Corrosion protection significantly affects the functionality of a structure, its durability, and operational safety, thereby playing a substantial role in construction and maintenance. Coating protection is the most widely used method for safeguarding various steel structures against corrosion. In the technology of coating protection, it is crucial to correctly execute all technological operations involving surface preparation and coating application. Alongside quality, protective processes are increasingly needed to meet environmental and human non-harmfulness requirements.

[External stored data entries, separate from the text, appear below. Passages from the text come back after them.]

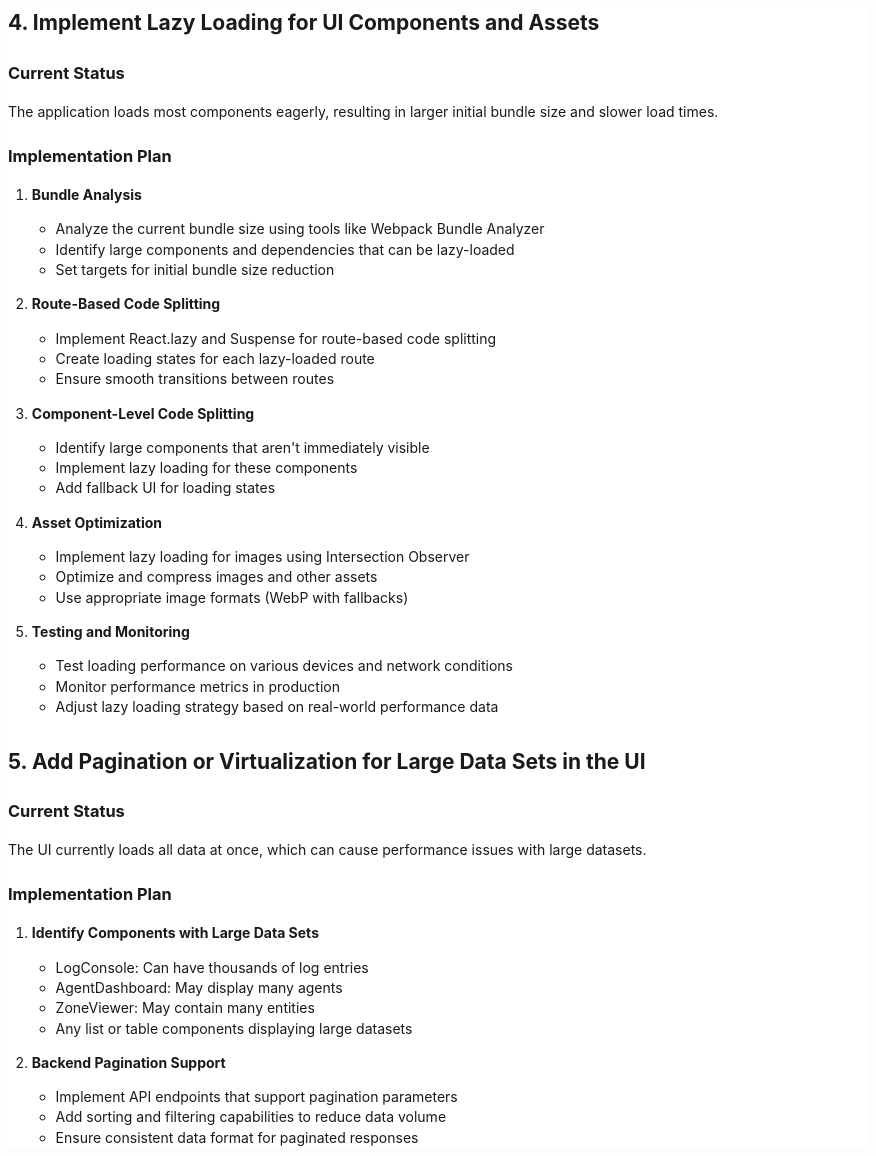 ## 4. Implement Lazy Loading for UI Components and Assets

### Current Status
The application loads most components eagerly, resulting in larger initial bundle size and slower load times.

### Implementation Plan

1. **Bundle Analysis**
   - Analyze the current bundle size using tools like Webpack Bundle Analyzer
   - Identify large components and dependencies that can be lazy-loaded
   - Set targets for initial bundle size reduction

2. **Route-Based Code Splitting**
   - Implement React.lazy and Suspense for route-based code splitting
   - Create loading states for each lazy-loaded route
   - Ensure smooth transitions between routes

3. **Component-Level Code Splitting**
   - Identify large components that aren't immediately visible
   - Implement lazy loading for these components
   - Add fallback UI for loading states

4. **Asset Optimization**
   - Implement lazy loading for images using Intersection Observer
   - Optimize and compress images and other assets
   - Use appropriate image formats (WebP with fallbacks)

5. **Testing and Monitoring**
   - Test loading performance on various devices and network conditions
   - Monitor performance metrics in production
   - Adjust lazy loading strategy based on real-world performance data

## 5. Add Pagination or Virtualization for Large Data Sets in the UI

### Current Status
The UI currently loads all data at once, which can cause performance issues with large datasets.

### Implementation Plan

1. **Identify Components with Large Data Sets**
   - LogConsole: Can have thousands of log entries
   - AgentDashboard: May display many agents
   - ZoneViewer: May contain many entities
   - Any list or table components displaying large datasets

2. **Backend Pagination Support**
   - Implement API endpoints that support pagination parameters
   - Add sorting and filtering capabilities to reduce data volume
   - Ensure consistent data format for paginated responses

High temperature is a critical factor influencing the occurrence and development of corrosion, greatly reducing the product or machinery component’s lifespan. High-temperature corrosion is a type of corrosion that emerges where temperatures are well above 100 °C, such as in chimney flues, automobile exhaust systems, diesel engines, power plants, gas turbines, and other machinery in contact with hot gases containing certain impurities [1,2]. For higher temperatures up to 900 °C, the most commonly used materials are aluminum oxide and chromium (III) oxide, while silicon dioxide can withstand temperatures up to 1800 °C [3]. These oxide films represent a special type of coating that creates an oxide protective layer between the high-temperature oxidative environment and the material itself. For this oxide layer to fulfill its material protection purpose, it needs to remain stable at high temperatures, adhere well to the material’s substrate, possess a certain density, and be resistant to the thermal shock caused by rapid temperature changes.

Among corrosion protection methods, organic coating protection stands out due to its effectiveness, which depends on various factors like environmental corrosiveness, the type of protected surface, coating system durability, surface preparation, and the coating application technology. Materials employed in high-temperature environments must meet specific criteria like mechanical or thermodynamic fatigue strength, while the coating itself must provide suitable environmental resistance and be chemically and mechanically compatible with the substrate [4]. High-temperature paint must withstand high temperatures without decomposing, cracking, or delaminating [5]. The purpose of these high-temperature protective coatings and paints is to maintain external appearance and heat resistance over extended periods at high temperatures [6]. The thermal stability limit of commonly available coating systems is typically around 60 °C [7]. Epoxy systems using conventional bisphenol-A-based resin are generally limited to a service temperature of around 80–90 °C [8]. At temperatures ranging from 200 °C to 300 °C, most organic-based coatings undergo carbonization, and in some cases, this carbonization is accompanied by the development of aggressive gases such as hydrogen chloride from PVC [9]. Coatings for wood-burning fireplaces must endure temperatures up to 600 °C. For such applications, coatings based on silicone resins are widely used due to their excellent high-temperature resistance [3]. Compared with homologous carbon-based polymers, silicone resins show superior performance in thermal stability due to the physicochemical properties of the siloxane (-Si-O-Si) bond [10]. In high-temperature applications, solvent- and water-based inorganic zinc-rich silicate coatings are also used [11].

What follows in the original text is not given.